■ Records from a data source ■
____________________
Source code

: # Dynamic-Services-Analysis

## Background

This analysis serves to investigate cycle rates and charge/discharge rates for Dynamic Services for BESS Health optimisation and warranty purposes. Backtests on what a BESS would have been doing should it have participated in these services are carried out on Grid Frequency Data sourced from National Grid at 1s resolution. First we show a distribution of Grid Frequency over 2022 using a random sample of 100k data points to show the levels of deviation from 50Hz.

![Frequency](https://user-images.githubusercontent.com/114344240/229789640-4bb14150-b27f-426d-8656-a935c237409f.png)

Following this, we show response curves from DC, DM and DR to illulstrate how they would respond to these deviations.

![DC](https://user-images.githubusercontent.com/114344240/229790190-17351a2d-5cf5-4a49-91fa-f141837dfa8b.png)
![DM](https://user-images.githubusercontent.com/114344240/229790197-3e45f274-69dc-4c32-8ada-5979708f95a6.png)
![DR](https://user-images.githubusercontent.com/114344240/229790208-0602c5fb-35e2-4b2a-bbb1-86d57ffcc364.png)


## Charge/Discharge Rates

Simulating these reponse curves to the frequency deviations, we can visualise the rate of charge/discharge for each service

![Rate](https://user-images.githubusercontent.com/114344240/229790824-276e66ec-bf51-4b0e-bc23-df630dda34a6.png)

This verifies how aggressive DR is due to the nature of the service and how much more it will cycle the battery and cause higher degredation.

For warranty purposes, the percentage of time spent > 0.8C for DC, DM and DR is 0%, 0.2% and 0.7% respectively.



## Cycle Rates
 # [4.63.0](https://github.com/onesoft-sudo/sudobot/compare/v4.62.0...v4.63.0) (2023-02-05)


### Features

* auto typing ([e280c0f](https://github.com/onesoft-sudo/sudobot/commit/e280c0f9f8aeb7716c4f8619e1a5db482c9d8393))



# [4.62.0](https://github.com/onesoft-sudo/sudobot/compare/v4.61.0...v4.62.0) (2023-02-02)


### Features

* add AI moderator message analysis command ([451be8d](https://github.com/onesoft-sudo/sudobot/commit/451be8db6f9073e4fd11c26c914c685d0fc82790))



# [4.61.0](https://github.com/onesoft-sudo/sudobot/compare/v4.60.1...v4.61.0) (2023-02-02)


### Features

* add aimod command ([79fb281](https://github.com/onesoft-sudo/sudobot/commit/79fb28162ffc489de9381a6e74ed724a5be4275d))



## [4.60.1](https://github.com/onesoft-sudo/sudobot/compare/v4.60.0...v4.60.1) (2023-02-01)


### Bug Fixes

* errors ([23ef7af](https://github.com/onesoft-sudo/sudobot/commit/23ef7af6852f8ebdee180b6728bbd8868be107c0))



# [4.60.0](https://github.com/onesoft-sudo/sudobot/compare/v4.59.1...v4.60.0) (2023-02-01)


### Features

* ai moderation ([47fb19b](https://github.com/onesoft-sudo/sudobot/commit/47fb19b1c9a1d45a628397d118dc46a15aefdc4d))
____________________
■ What the exercise asks ■
Repeat only the stretch of lines that begins at the line containing "add aimod command" and ends at the last line above, both included.

■ Expected answer ■
* add aimod command ([79fb281](https://github.com/onesoft-sudo/sudobot/commit/79fb28162ffc489de9381a6e74ed724a5be4275d))



## [4.60.1](https://github.com/onesoft-sudo/sudobot/compare/v4.60.0...v4.60.1) (2023-02-01)


### Bug Fixes

* errors ([23ef7af](https://github.com/onesoft-sudo/sudobot/commit/23ef7af6852f8ebdee180b6728bbd8868be107c0))



# [4.60.0](https://github.com/onesoft-sudo/sudobot/compare/v4.59.1...v4.60.0) (2023-02-01)


### Features

* ai moderation ([47fb19b](https://github.com/onesoft-sudo/sudobot/commit/47fb19b1c9a1d45a628397d118dc46a15aefdc4d))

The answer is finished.